- DIRECTIONS -
Restate the lines word for word, from the first line of the records through the line containing "2) To download". Leave out the pictures and anything after that line.

+++ MATERIAL FOR THIS EXERCISE +++

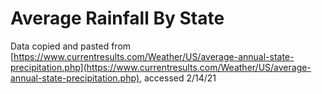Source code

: # Average Rainfall By State

Data copied and pasted from 
[https://www.currentresults.com/Weather/US/average-annual-state-precipitation.php](https://www.currentresults.com/Weather/US/average-annual-state-precipitation.php), 
accessed 2/14/21


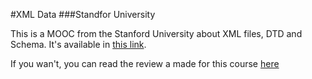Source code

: #XML Data
###Standfor University

This is a MOOC from the Stanford University about XML files, DTD and Schema. It's available in [this link](https://lagunita.stanford.edu/courses/DB/XML/SelfPaced/about).

If you wan't, you can read the review a made for this course [here](http://edgarsh.es/course-review/course-review-standford-xml-course/)
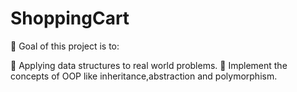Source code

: # ShoppingCart

:dart: Goal of this project is to:

:small_blue_diamond: Applying data structures to real world problems.
:small_blue_diamond: Implement the concepts of OOP like inheritance,abstraction and polymorphism.
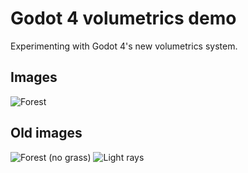 # Godot 4 volumetrics demo

Experimenting with Godot 4's new volumetrics system.

## Images

![Forest](https://media.discordapp.net/attachments/941681731067576391/1080853313114886184/image.png)

## Old images

![Forest (no grass)](https://media.discordapp.net/attachments/880162931243876404/1080552296460582924/image.png)
![Light rays](https://media.discordapp.net/attachments/902166543356542996/995246835880972338/unknown.png)
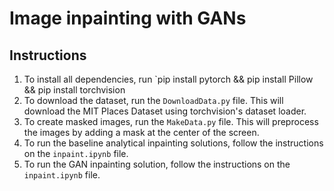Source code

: # Image inpainting with GANs

## Instructions

1) To install all dependencies, run `pip install pytorch && pip install Pillow && pip install torchvision
2) To download the dataset, run the `DownloadData.py` file. This will download the MIT Places Dataset using torchvision's dataset loader.
3) To create masked images, run the `MakeData.py` file. This will preprocess the images by adding a mask at the center of the screen.
4) To run the baseline analytical inpainting solutions, follow the instructions on the `inpaint.ipynb` file.
5) To run the GAN inpainting solution, follow the instructions on the `inpaint.ipynb` file.
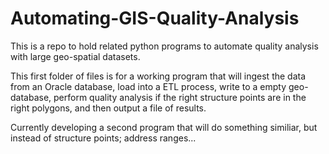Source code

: # Automating-GIS-Quality-Analysis

This is a repo to hold related python programs to automate quality analysis with large geo-spatial datasets.

This first folder of files is for a working program that will ingest the data from an Oracle database, load into a ETL process, write to a empty geo-database, perform quality analysis if the right structure points are in the right polygons, and then output a file of results.

Currently developing a second program that will do something similiar, but instead of structure points; address ranges...
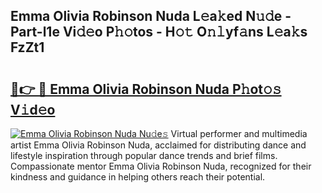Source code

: ## Emma Olivia Robinson Nuda L𝚎a𝚔ed N𝚞𝚍e - Part-l1e Vi𝚍𝚎o P𝚑𝚘tos - H𝚘𝚝 O𝚗𝚕yf𝚊ns L𝚎a𝚔s FzZt1

# <h2><a href="http://kfccgu.oniu.top/?m=Emma+Olivia+Robinson+Nuda">🔗👉 🔴 Emma Olivia Robinson Nuda P𝚑ot𝚘𝚜 V𝚒d𝚎o</a></h2>

[![Emma Olivia Robinson Nuda Nu𝚍e𝚜](https://i.imgur.com/0qMVB7G.gif)](http://kfccgu.oniu.top/?m=Emma+Olivia+Robinson+Nuda)
Virtual performer and multimedia artist Emma Olivia Robinson Nuda, acclaimed for distributing dance and lifestyle inspiration through popular dance trends and brief films. Compassionate mentor Emma Olivia Robinson Nuda, recognized for their kindness and guidance in helping others reach their potential.  
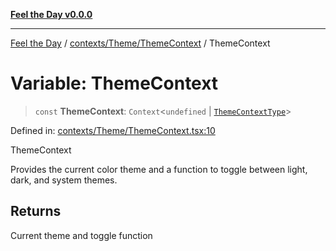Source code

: [**Feel the Day v0.0.0**](../../../../README.md)

***

[Feel the Day](../../../../README.md) / [contexts/Theme/ThemeContext](../README.md) / ThemeContext

# Variable: ThemeContext

> `const` **ThemeContext**: `Context`\<`undefined` \| [`ThemeContextType`](../../types/interfaces/ThemeContextType.md)\>

Defined in: [contexts/Theme/ThemeContext.tsx:10](https://github.com/HyeinKang/feel-the-day/blob/6b0d3fb3bda5bce2accd42bfbaa4c5a46f07891e/src/contexts/Theme/ThemeContext.tsx#L10)

ThemeContext

Provides the current color theme and a function to toggle between light, dark, and system themes.

## Returns

Current theme and toggle function
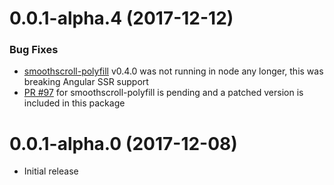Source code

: # 0.0.1-alpha.4 (2017-12-12)

### Bug Fixes
* [smoothscroll-polyfill](https://github.com/iamdustan/smoothscroll) v0.4.0 was not running in node any longer, this was breaking Angular SSR support
* [PR #97](https://github.com/iamdustan/smoothscroll/pull/97) for smoothscroll-polyfill is pending and a patched version is included in this package

# 0.0.1-alpha.0 (2017-12-08)
* Initial release

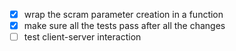 - [x] wrap the scram parameter creation in a function
- [x] make sure all the tests pass after all the changes
- [ ] test client-server interaction
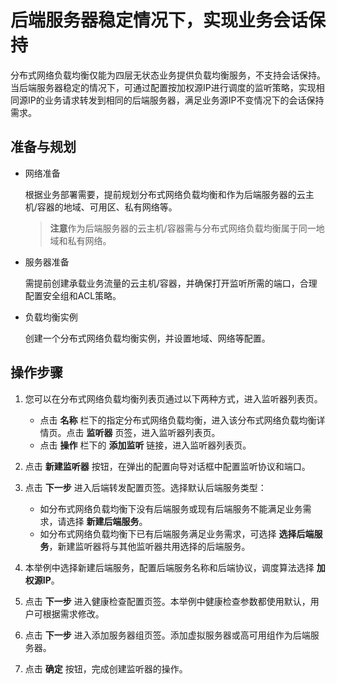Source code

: # 后端服务器稳定情况下，实现业务会话保持

分布式网络负载均衡仅能为四层无状态业务提供负载均衡服务，不支持会话保持。当后端服务器稳定的情况下，可通过配置按加权源IP进行调度的监听策略，实现相同源IP的业务请求转发到相同的后端服务器，满足业务源IP不变情况下的会话保持需求。

## 准备与规划

- 网络准备

  根据业务部署需要，提前规划分布式网络负载均衡和作为后端服务器的云主机/容器的地域、可用区、私有网络等。

    >  **注意**作为后端服务器的云主机/容器需与分布式网络负载均衡属于同一地域和私有网络。

- 服务器准备

  需提前创建承载业务流量的云主机/容器，并确保打开监听所需的端口，合理配置安全组和ACL策略。
  
- 负载均衡实例

  创建一个分布式网络负载均衡实例，并设置地域、网络等配置。
## 操作步骤
1. 您可以在分布式网络负载均衡列表页通过以下两种方式，进入监听器列表页。
   - 点击 **名称**  栏下的指定分布式网络负载均衡，进入该分布式网络负载均衡详情页。点击 **监听器** 页签，进入监听器列表页。
   -  点击 **操作** 栏下的 **添加监听** 链接，进入监听器列表页。
2. 点击 **新建监听器** 按钮，在弹出的配置向导对话框中配置监听协议和端口。

3. 点击 **下一步** 进入后端转发配置页签。选择默认后端服务类型：
   - 如分布式网络负载均衡下没有后端服务或现有后端服务不能满足业务需求，请选择 **新建后端服务**。
   - 如分布式网络负载均衡下已有后端服务满足业务需求，可选择 **选择后端服务**，新建监听器将与其他监听器共用选择的后端服务。
4. 本举例中选择新建后端服务，配置后端服务名称和后端协议，调度算法选择 **加权源IP**。

5. 点击 **下一步** 进入健康检查配置页签。本举例中健康检查参数都使用默认，用户可根据需求修改。

6. 点击 **下一步** 进入添加服务器组页签。添加虚拟服务器或高可用组作为后端服务器。

7. 点击 **确定** 按钮，完成创建监听器的操作。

+++

- YOUR RESPONSE -
Source code

: # Average Rainfall By State

Data copied and pasted from 
[https://www.currentresults.com/Weather/US/average-annual-state-precipitation.php](https://www.currentresults.com/Weather/US/average-annual-state-precipitation.php), 
accessed 2/14/21


Source code

: #XML Data
###Standfor University

This is a MOOC from the Stanford University about XML files, DTD and Schema. It's available in [this link](https://lagunita.stanford.edu/courses/DB/XML/SelfPaced/about).

If you wan't, you can read the review a made for this course [here](http://edgarsh.es/course-review/course-review-standford-xml-course/)
Source code

: # ShoppingCart

:dart: Goal of this project is to:

:small_blue_diamond: Applying data structures to real world problems.
:small_blue_diamond: Implement the concepts of OOP like inheritance,abstraction and polymorphism.
 # Godot 4 volumetrics demo

Experimenting with Godot 4's new volumetrics system.

## Images

![Forest](https://media.discordapp.net/attachments/941681731067576391/1080853313114886184/image.png)

## Old images

![Forest (no grass)](https://media.discordapp.net/attachments/880162931243876404/1080552296460582924/image.png)
![Light rays](https://media.discordapp.net/attachments/902166543356542996/995246835880972338/unknown.png)
Source code

: # Image inpainting with GANs

## Instructions

1) To install all dependencies, run `pip install pytorch && pip install Pillow && pip install torchvision
2) To download the dataset, run the `DownloadData.py` file. This will download the MIT Places Dataset using torchvision's dataset loader.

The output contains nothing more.